[Stored items]
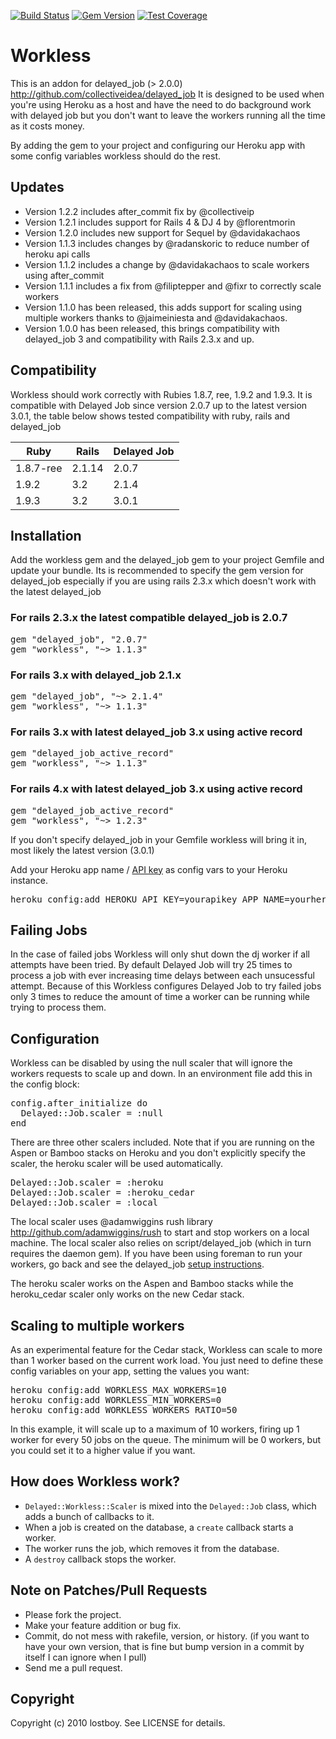 [![Build Status](https://secure.travis-ci.org/lostboy/workless.png?branch=master)](http://travis-ci.org/lostboy/workless)
[![Gem Version](https://badge.fury.io/rb/workless.png)](http://badge.fury.io/rb/workless)
[![Test Coverage](https://coveralls.io/repos/lostboy/workless/badge.png?branch=master)](https://coveralls.io/r/lostboy/workless)

# Workless

This is an addon for delayed_job (> 2.0.0) http://github.com/collectiveidea/delayed_job
It is designed to be used when you're using Heroku as a host and have the need to do background work with delayed job but you don't want to leave the workers running all the time as it costs money.

By adding the gem to your project and configuring our Heroku app with some config variables workless should do the rest.

## Updates

* Version 1.2.2 includes after_commit fix by @collectiveip
* Version 1.2.1 includes support for Rails 4 & DJ 4 by @florentmorin
* Version 1.2.0 includes new support for Sequel by @davidakachaos
* Version 1.1.3 includes changes by @radanskoric to reduce number of heroku api calls
* Version 1.1.2 includes a change by @davidakachaos to scale workers using after_commit
* Version 1.1.1 includes a fix from @filiptepper and @fixr to correctly scale workers
* Version 1.1.0 has been released, this adds support for scaling using multiple workers thanks to @jaimeiniesta and @davidakachaos.
* Version 1.0.0 has been released, this brings compatibility with delayed_job 3 and compatibility with Rails 2.3.x and up.

## Compatibility

Workless should work correctly with Rubies 1.8.7, ree, 1.9.2 and 1.9.3. It is compatible with Delayed Job since version 2.0.7 up to the latest version 3.0.1, the table below shows tested compatibility with ruby, rails and delayed_job

Ruby | Rails  | Delayed Job
---------- | ------ | -----
1.8.7-ree  | 2.1.14 | 2.0.7
1.9.2      | 3.2    | 2.1.4
1.9.3      | 3.2    | 3.0.1

## Installation

Add the workless gem and the delayed_job gem to your project Gemfile and update your bundle. Its is recommended to specify the gem version for delayed_job especially if you are using rails 2.3.x which doesn't work with the latest delayed_job

### For rails 2.3.x the latest compatible delayed_job is 2.0.7

<pre>
gem "delayed_job", "2.0.7"
gem "workless", "~> 1.1.3"
</pre>

### For rails 3.x with delayed_job 2.1.x

<pre>
gem "delayed_job", "~> 2.1.4"
gem "workless", "~> 1.1.3"
</pre>

### For rails 3.x with latest delayed_job 3.x using active record

<pre>
gem "delayed_job_active_record"
gem "workless", "~> 1.1.3"
</pre>

### For rails 4.x with latest delayed_job 3.x using active record

<pre>
gem "delayed_job_active_record"
gem "workless", "~> 1.2.3"
</pre>


If you don't specify delayed_job in your Gemfile workless will bring it in, most likely the latest version (3.0.1)

Add your Heroku app name / [API key](https://devcenter.heroku.com/articles/authentication) as config vars to your Heroku instance.

<pre>
heroku config:add HEROKU_API_KEY=yourapikey APP_NAME=yourherokuappname
</pre>

## Failing Jobs

In the case of failed jobs Workless will only shut down the dj worker if all attempts have been tried. By default Delayed Job will try 25 times to process a job with ever increasing time delays between each unsucessful attempt. Because of this Workless configures Delayed Job to try failed jobs only 3 times to reduce the amount of time a worker can be running while trying to process them.

## Configuration

Workless can be disabled by using the null scaler that will ignore the workers requests to scale up and down. In an environment file add this in the config block:

<pre>
config.after_initialize do 
  Delayed::Job.scaler = :null
end
</pre>

There are three other scalers included. Note that if you are running on the Aspen or Bamboo stacks on Heroku and you don't explicitly specify the scaler, the heroku scaler will be used automatically.

<pre>
Delayed::Job.scaler = :heroku
Delayed::Job.scaler = :heroku_cedar
Delayed::Job.scaler = :local
</pre>

The local scaler uses @adamwiggins rush library http://github.com/adamwiggins/rush to start and stop workers on a local machine. The local scaler also relies on script/delayed_job (which in turn requires the daemon gem). If you have been using foreman to run your workers, go back and see the delayed_job [setup instructions](https://github.com/collectiveidea/delayed_job/blob/master/README.md). 

The heroku scaler works on the Aspen and Bamboo stacks while the heroku_cedar scaler only works on the new Cedar stack.

## Scaling to multiple workers

As an experimental feature for the Cedar stack, Workless can scale to more than 1 worker based on the current work load. You just need to define these config variables on your app, setting the values you want:

<pre>
heroku config:add WORKLESS_MAX_WORKERS=10
heroku config:add WORKLESS_MIN_WORKERS=0
heroku config:add WORKLESS_WORKERS_RATIO=50
</pre>

In this example, it will scale up to a maximum of 10 workers, firing up 1 worker for every 50 jobs on the queue. The minimum will be 0 workers, but you could set it to a higher value if you want.

## How does Workless work?

- `Delayed::Workless::Scaler` is mixed into the `Delayed::Job` class, which adds a bunch of callbacks to it.
- When a job is created on the database, a `create` callback starts a worker.
- The worker runs the job, which removes it from the database.
- A `destroy` callback stops the worker.

## Note on Patches/Pull Requests
 
* Please fork the project.
* Make your feature addition or bug fix.
* Commit, do not mess with rakefile, version, or history.
  (if you want to have your own version, that is fine but bump version in a commit by itself I can ignore when I pull)
* Send me a pull request.

## Copyright

Copyright (c) 2010 lostboy. See LICENSE for details.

Your assignment
Please repeat each record exactly and keep every picture out of the copy.

Output of the exercise
 [![Build Status](https://secure.travis-ci.org/lostboy/workless.png?branch=master)](http://travis-ci.org/lostboy/workless)
[![Gem Version](https://badge.fury.io/rb/workless.png)](http://badge.fury.io/rb/workless)
[![Test Coverage](https://coveralls.io/repos/lostboy/workless/badge.png?branch=master)](https://coveralls.io/r/lostboy/workless)

# Workless

This is an addon for delayed_job (> 2.0.0) http://github.com/collectiveidea/delayed_job
It is designed to be used when you're using Heroku as a host and have the need to do background work with delayed job but you don't want to leave the workers running all the time as it costs money.

By adding the gem to your project and configuring our Heroku app with some config variables workless should do the rest.

## Updates

* Version 1.2.2 includes after_commit fix by @collectiveip
* Version 1.2.1 includes support for Rails 4 & DJ 4 by @florentmorin
* Version 1.2.0 includes new support for Sequel by @davidakachaos
* Version 1.1.3 includes changes by @radanskoric to reduce number of heroku api calls
* Version 1.1.2 includes a change by @davidakachaos to scale workers using after_commit
* Version 1.1.1 includes a fix from @filiptepper and @fixr to correctly scale workers
* Version 1.1.0 has been released, this adds support for scaling using multiple workers thanks to @jaimeiniesta and @davidakachaos.
* Version 1.0.0 has been released, this brings compatibility with delayed_job 3 and compatibility with Rails 2.3.x and up.

## Compatibility

Workless should work correctly with Rubies 1.8.7, ree, 1.9.2 and 1.9.3. It is compatible with Delayed Job since version 2.0.7 up to the latest version 3.0.1, the table below shows tested compatibility with ruby, rails and delayed_job

Ruby | Rails  | Delayed Job
---------- | ------ | -----
1.8.7-ree  | 2.1.14 | 2.0.7
1.9.2      | 3.2    | 2.1.4
1.9.3      | 3.2    | 3.0.1

## Installation

Add the workless gem and the delayed_job gem to your project Gemfile and update your bundle. Its is recommended to specify the gem version for delayed_job especially if you are using rails 2.3.x which doesn't work with the latest delayed_job

### For rails 2.3.x the latest compatible delayed_job is 2.0.7

<pre>
gem "delayed_job", "2.0.7"
gem "workless", "~> 1.1.3"
</pre>

### For rails 3.x with delayed_job 2.1.x

<pre>
gem "delayed_job", "~> 2.1.4"
gem "workless", "~> 1.1.3"
</pre>

### For rails 3.x with latest delayed_job 3.x using active record

<pre>
gem "delayed_job_active_record"
gem "workless", "~> 1.1.3"
</pre>

### For rails 4.x with latest delayed_job 3.x using active record

<pre>
gem "delayed_job_active_record"
gem "workless", "~> 1.2.3"
</pre>


If you don't specify delayed_job in your Gemfile workless will bring it in, most likely the latest version (3.0.1)

Add your Heroku app name / [API key](https://devcenter.heroku.com/articles/authentication) as config vars to your Heroku instance.

<pre>
heroku config:add HEROKU_API_KEY=yourapikey APP_NAME=yourherokuappname
</pre>

## Failing Jobs

In the case of failed jobs Workless will only shut down the dj worker if all attempts have been tried. By default Delayed Job will try 25 times to process a job with ever increasing time delays between each unsucessful attempt. Because of this Workless configures Delayed Job to try failed jobs only 3 times to reduce the amount of time a worker can be running while trying to process them.

## Configuration

Workless can be disabled by using the null scaler that will ignore the workers requests to scale up and down. In an environment file add this in the config block:

<pre>
config.after_initialize do 
  Delayed::Job.scaler = :null
end
</pre>

There are three other scalers included. Note that if you are running on the Aspen or Bamboo stacks on Heroku and you don't explicitly specify the scaler, the heroku scaler will be used automatically.

<pre>
Delayed::Job.scaler = :heroku
Delayed::Job.scaler = :heroku_cedar
Delayed::Job.scaler = :local
</pre>

The local scaler uses @adamwiggins rush library http://github.com/adamwiggins/rush to start and stop workers on a local machine. The local scaler also relies on script/delayed_job (which in turn requires the daemon gem). If you have been using foreman to run your workers, go back and see the delayed_job [setup instructions](https://github.com/collectiveidea/delayed_job/blob/master/README.md). 

The heroku scaler works on the Aspen and Bamboo stacks while the heroku_cedar scaler only works on the new Cedar stack.

## Scaling to multiple workers

As an experimental feature for the Cedar stack, Workless can scale to more than 1 worker based on the current work load. You just need to define these config variables on your app, setting the values you want:

<pre>
heroku config:add WORKLESS_MAX_WORKERS=10
heroku config:add WORKLESS_MIN_WORKERS=0
heroku config:add WORKLESS_WORKERS_RATIO=50
</pre>

In this example, it will scale up to a maximum of 10 workers, firing up 1 worker for every 50 jobs on the queue. The minimum will be 0 workers, but you could set it to a higher value if you want.

## How does Workless work?

- `Delayed::Workless::Scaler` is mixed into the `Delayed::Job` class, which adds a bunch of callbacks to it.
- When a job is created on the database, a `create` callback starts a worker.
- The worker runs the job, which removes it from the database.
- A `destroy` callback stops the worker.

## Note on Patches/Pull Requests
 
* Please fork the project.
* Make your feature addition or bug fix.
* Commit, do not mess with rakefile, version, or history.
  (if you want to have your own version, that is fine but bump version in a commit by itself I can ignore when I pull)
* Send me a pull request.

## Copyright

Copyright (c) 2010 lostboy. See LICENSE for details.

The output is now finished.